── Listed entries

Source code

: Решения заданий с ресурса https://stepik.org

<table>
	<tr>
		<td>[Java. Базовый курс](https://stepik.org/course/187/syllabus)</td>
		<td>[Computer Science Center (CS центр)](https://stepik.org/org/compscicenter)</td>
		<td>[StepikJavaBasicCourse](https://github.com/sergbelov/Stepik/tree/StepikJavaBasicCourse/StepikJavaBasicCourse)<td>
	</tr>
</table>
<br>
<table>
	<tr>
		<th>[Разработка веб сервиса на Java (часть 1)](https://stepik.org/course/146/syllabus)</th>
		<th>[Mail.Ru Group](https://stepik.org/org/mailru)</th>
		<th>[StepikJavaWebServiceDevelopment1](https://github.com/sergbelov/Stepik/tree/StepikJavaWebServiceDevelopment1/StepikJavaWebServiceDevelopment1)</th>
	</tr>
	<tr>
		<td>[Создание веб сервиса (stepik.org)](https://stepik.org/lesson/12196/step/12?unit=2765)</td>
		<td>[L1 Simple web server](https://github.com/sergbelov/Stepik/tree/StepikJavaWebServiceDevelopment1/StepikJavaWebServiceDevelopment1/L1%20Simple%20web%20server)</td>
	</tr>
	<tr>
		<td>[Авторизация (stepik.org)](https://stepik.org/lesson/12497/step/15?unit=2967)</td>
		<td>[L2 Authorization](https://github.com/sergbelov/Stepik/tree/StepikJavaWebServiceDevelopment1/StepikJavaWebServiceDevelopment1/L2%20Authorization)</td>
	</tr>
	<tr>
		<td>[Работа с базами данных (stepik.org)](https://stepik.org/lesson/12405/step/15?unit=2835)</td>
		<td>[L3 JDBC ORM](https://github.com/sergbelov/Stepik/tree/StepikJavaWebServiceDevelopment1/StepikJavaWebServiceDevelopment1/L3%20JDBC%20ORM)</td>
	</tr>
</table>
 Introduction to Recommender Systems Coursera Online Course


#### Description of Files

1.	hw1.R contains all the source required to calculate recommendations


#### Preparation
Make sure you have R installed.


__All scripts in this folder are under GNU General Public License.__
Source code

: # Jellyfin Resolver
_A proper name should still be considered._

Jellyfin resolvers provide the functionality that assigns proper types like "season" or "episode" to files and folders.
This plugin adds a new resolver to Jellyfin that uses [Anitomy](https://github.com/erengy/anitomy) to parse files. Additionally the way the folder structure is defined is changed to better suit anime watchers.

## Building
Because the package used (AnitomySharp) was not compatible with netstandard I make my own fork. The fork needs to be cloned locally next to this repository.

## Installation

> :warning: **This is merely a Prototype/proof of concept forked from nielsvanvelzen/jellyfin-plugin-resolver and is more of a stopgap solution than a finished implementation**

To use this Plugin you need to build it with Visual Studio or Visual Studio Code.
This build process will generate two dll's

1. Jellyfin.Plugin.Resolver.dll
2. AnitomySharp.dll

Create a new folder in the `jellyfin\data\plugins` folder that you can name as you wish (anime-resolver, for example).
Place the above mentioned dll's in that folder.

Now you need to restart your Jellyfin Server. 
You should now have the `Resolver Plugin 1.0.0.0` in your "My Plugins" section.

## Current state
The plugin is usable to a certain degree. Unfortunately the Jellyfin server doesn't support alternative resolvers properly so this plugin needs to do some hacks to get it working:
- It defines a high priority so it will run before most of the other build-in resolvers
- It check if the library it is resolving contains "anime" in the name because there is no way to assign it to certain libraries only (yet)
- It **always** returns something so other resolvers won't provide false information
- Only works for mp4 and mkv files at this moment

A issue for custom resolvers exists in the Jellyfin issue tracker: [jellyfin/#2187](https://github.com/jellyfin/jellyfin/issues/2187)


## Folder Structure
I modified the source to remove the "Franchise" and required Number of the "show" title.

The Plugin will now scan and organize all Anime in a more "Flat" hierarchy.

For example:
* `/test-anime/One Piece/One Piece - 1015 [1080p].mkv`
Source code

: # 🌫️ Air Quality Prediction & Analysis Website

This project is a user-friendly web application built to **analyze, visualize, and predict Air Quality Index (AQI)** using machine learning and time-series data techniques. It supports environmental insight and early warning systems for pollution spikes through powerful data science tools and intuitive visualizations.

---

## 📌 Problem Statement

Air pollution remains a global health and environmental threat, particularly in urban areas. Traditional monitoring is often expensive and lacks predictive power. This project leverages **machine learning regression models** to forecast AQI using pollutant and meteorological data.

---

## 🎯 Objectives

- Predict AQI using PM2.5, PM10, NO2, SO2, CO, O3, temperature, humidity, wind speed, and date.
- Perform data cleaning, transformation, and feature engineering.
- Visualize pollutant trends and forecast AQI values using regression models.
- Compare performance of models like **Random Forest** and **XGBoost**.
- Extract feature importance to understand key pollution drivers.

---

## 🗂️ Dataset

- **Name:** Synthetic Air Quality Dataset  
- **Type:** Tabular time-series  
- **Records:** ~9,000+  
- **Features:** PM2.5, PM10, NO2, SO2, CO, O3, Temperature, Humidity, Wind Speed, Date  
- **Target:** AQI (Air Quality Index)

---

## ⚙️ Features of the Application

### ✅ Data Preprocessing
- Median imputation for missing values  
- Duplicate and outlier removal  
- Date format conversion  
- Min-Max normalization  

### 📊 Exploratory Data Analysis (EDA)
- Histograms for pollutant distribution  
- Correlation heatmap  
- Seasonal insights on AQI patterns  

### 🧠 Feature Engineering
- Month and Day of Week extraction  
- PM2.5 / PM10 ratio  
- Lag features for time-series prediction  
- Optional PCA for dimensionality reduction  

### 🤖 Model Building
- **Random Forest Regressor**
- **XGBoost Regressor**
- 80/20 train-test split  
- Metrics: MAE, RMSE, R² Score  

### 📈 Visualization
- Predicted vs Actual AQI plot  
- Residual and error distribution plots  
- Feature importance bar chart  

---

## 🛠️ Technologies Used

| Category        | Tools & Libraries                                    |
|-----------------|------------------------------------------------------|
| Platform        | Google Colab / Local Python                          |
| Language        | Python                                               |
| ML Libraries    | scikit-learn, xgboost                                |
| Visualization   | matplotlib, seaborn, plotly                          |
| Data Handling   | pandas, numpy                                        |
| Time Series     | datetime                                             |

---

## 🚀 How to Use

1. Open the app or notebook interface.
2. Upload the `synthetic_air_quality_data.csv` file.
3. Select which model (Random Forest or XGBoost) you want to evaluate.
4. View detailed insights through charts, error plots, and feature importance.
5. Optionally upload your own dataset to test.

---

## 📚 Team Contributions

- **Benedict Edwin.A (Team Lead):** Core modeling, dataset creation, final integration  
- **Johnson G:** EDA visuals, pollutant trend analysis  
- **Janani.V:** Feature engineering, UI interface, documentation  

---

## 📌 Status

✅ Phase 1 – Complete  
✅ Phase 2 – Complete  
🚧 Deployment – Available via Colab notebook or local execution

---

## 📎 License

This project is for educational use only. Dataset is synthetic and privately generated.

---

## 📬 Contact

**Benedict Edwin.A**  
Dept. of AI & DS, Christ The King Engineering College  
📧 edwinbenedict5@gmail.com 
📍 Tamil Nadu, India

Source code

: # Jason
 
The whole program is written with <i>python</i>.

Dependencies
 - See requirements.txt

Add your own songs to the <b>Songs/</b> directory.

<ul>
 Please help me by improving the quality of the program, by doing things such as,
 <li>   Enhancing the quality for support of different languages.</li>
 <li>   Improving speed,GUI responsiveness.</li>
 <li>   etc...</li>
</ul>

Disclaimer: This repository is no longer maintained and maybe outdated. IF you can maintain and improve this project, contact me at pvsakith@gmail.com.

────

- Activity: Copy each entry above exactly, character for character.

- Worked solution:
Source code

: Решения заданий с ресурса https://stepik.org

<table>
	<tr>
		<td>[Java. Базовый курс](https://stepik.org/course/187/syllabus)</td>
		<td>[Computer Science Center (CS центр)](https://stepik.org/org/compscicenter)</td>
		<td>[StepikJavaBasicCourse](https://github.com/sergbelov/Stepik/tree/StepikJavaBasicCourse/StepikJavaBasicCourse)<td>
	</tr>
</table>
<br>
<table>
	<tr>
		<th>[Разработка веб сервиса на Java (часть 1)](https://stepik.org/course/146/syllabus)</th>
		<th>[Mail.Ru Group](https://stepik.org/org/mailru)</th>
		<th>[StepikJavaWebServiceDevelopment1](https://github.com/sergbelov/Stepik/tree/StepikJavaWebServiceDevelopment1/StepikJavaWebServiceDevelopment1)</th>
	</tr>
	<tr>
		<td>[Создание веб сервиса (stepik.org)](https://stepik.org/lesson/12196/step/12?unit=2765)</td>
		<td>[L1 Simple web server](https://github.com/sergbelov/Stepik/tree/StepikJavaWebServiceDevelopment1/StepikJavaWebServiceDevelopment1/L1%20Simple%20web%20server)</td>
	</tr>
	<tr>
		<td>[Авторизация (stepik.org)](https://stepik.org/lesson/12497/step/15?unit=2967)</td>
		<td>[L2 Authorization](https://github.com/sergbelov/Stepik/tree/StepikJavaWebServiceDevelopment1/StepikJavaWebServiceDevelopment1/L2%20Authorization)</td>
	</tr>
	<tr>
		<td>[Работа с базами данных (stepik.org)](https://stepik.org/lesson/12405/step/15?unit=2835)</td>
		<td>[L3 JDBC ORM](https://github.com/sergbelov/Stepik/tree/StepikJavaWebServiceDevelopment1/StepikJavaWebServiceDevelopment1/L3%20JDBC%20ORM)</td>
	</tr>
</table>
 Introduction to Recommender Systems Coursera Online Course


#### Description of Files

1.	hw1.R contains all the source required to calculate recommendations


#### Preparation
Make sure you have R installed.


__All scripts in this folder are under GNU General Public License.__
Source code

: # Jellyfin Resolver
_A proper name should still be considered._

Jellyfin resolvers provide the functionality that assigns proper types like "season" or "episode" to files and folders.
This plugin adds a new resolver to Jellyfin that uses [Anitomy](https://github.com/erengy/anitomy) to parse files. Additionally the way the folder structure is defined is changed to better suit anime watchers.

## Building
Because the package used (AnitomySharp) was not compatible with netstandard I make my own fork. The fork needs to be cloned locally next to this repository.

## Installation

> :warning: **This is merely a Prototype/proof of concept forked from nielsvanvelzen/jellyfin-plugin-resolver and is more of a stopgap solution than a finished implementation**

To use this Plugin you need to build it with Visual Studio or Visual Studio Code.
This build process will generate two dll's

1. Jellyfin.Plugin.Resolver.dll
2. AnitomySharp.dll

Create a new folder in the `jellyfin\data\plugins` folder that you can name as you wish (anime-resolver, for example).
Place the above mentioned dll's in that folder.

Now you need to restart your Jellyfin Server. 
You should now have the `Resolver Plugin 1.0.0.0` in your "My Plugins" section.

## Current state
The plugin is usable to a certain degree. Unfortunately the Jellyfin server doesn't support alternative resolvers properly so this plugin needs to do some hacks to get it working:
- It defines a high priority so it will run before most of the other build-in resolvers
- It check if the library it is resolving contains "anime" in the name because there is no way to assign it to certain libraries only (yet)
- It **always** returns something so other resolvers won't provide false information
- Only works for mp4 and mkv files at this moment

A issue for custom resolvers exists in the Jellyfin issue tracker: [jellyfin/#2187](https://github.com/jellyfin/jellyfin/issues/2187)


## Folder Structure
I modified the source to remove the "Franchise" and required Number of the "show" title.

The Plugin will now scan and organize all Anime in a more "Flat" hierarchy.

For example:
* `/test-anime/One Piece/One Piece - 1015 [1080p].mkv`
Source code

: # 🌫️ Air Quality Prediction & Analysis Website

This project is a user-friendly web application built to **analyze, visualize, and predict Air Quality Index (AQI)** using machine learning and time-series data techniques. It supports environmental insight and early warning systems for pollution spikes through powerful data science tools and intuitive visualizations.

---

## 📌 Problem Statement

Air pollution remains a global health and environmental threat, particularly in urban areas. Traditional monitoring is often expensive and lacks predictive power. This project leverages **machine learning regression models** to forecast AQI using pollutant and meteorological data.

---

## 🎯 Objectives

- Predict AQI using PM2.5, PM10, NO2, SO2, CO, O3, temperature, humidity, wind speed, and date.
- Perform data cleaning, transformation, and feature engineering.
- Visualize pollutant trends and forecast AQI values using regression models.
- Compare performance of models like **Random Forest** and **XGBoost**.
- Extract feature importance to understand key pollution drivers.

---

## 🗂️ Dataset

- **Name:** Synthetic Air Quality Dataset  
- **Type:** Tabular time-series  
- **Records:** ~9,000+  
- **Features:** PM2.5, PM10, NO2, SO2, CO, O3, Temperature, Humidity, Wind Speed, Date  
- **Target:** AQI (Air Quality Index)

---

## ⚙️ Features of the Application

### ✅ Data Preprocessing
- Median imputation for missing values  
- Duplicate and outlier removal  
- Date format conversion  
- Min-Max normalization  

### 📊 Exploratory Data Analysis (EDA)
- Histograms for pollutant distribution  
- Correlation heatmap  
- Seasonal insights on AQI patterns  

### 🧠 Feature Engineering
- Month and Day of Week extraction  
- PM2.5 / PM10 ratio  
- Lag features for time-series prediction  
- Optional PCA for dimensionality reduction  

### 🤖 Model Building
- **Random Forest Regressor**
- **XGBoost Regressor**
- 80/20 train-test split  
- Metrics: MAE, RMSE, R² Score  

### 📈 Visualization
- Predicted vs Actual AQI plot  
- Residual and error distribution plots  
- Feature importance bar chart  

---

## 🛠️ Technologies Used

| Category        | Tools & Libraries                                    |
|-----------------|------------------------------------------------------|
| Platform        | Google Colab / Local Python                          |
| Language        | Python                                               |
| ML Libraries    | scikit-learn, xgboost                                |
| Visualization   | matplotlib, seaborn, plotly                          |
| Data Handling   | pandas, numpy                                        |
| Time Series     | datetime                                             |

---

## 🚀 How to Use

1. Open the app or notebook interface.
2. Upload the `synthetic_air_quality_data.csv` file.
3. Select which model (Random Forest or XGBoost) you want to evaluate.
4. View detailed insights through charts, error plots, and feature importance.
5. Optionally upload your own dataset to test.

---

## 📚 Team Contributions

- **Benedict Edwin.A (Team Lead):** Core modeling, dataset creation, final integration  
- **Johnson G:** EDA visuals, pollutant trend analysis  
- **Janani.V:** Feature engineering, UI interface, documentation  

---

## 📌 Status

✅ Phase 1 – Complete  
✅ Phase 2 – Complete  
🚧 Deployment – Available via Colab notebook or local execution

---

## 📎 License

This project is for educational use only. Dataset is synthetic and privately generated.

---

## 📬 Contact

**Benedict Edwin.A**  
Dept. of AI & DS, Christ The King Engineering College  
📧 edwinbenedict5@gmail.com 
📍 Tamil Nadu, India

Source code

: # Jason
 
The whole program is written with <i>python</i>.

Dependencies
 - See requirements.txt

Add your own songs to the <b>Songs/</b> directory.

<ul>
 Please help me by improving the quality of the program, by doing things such as,
 <li>   Enhancing the quality for support of different languages.</li>
 <li>   Improving speed,GUI responsiveness.</li>
 <li>   etc...</li>
</ul>

Disclaimer: This repository is no longer maintained and maybe outdated. IF you can maintain and improve this project, contact me at pvsakith@gmail.com.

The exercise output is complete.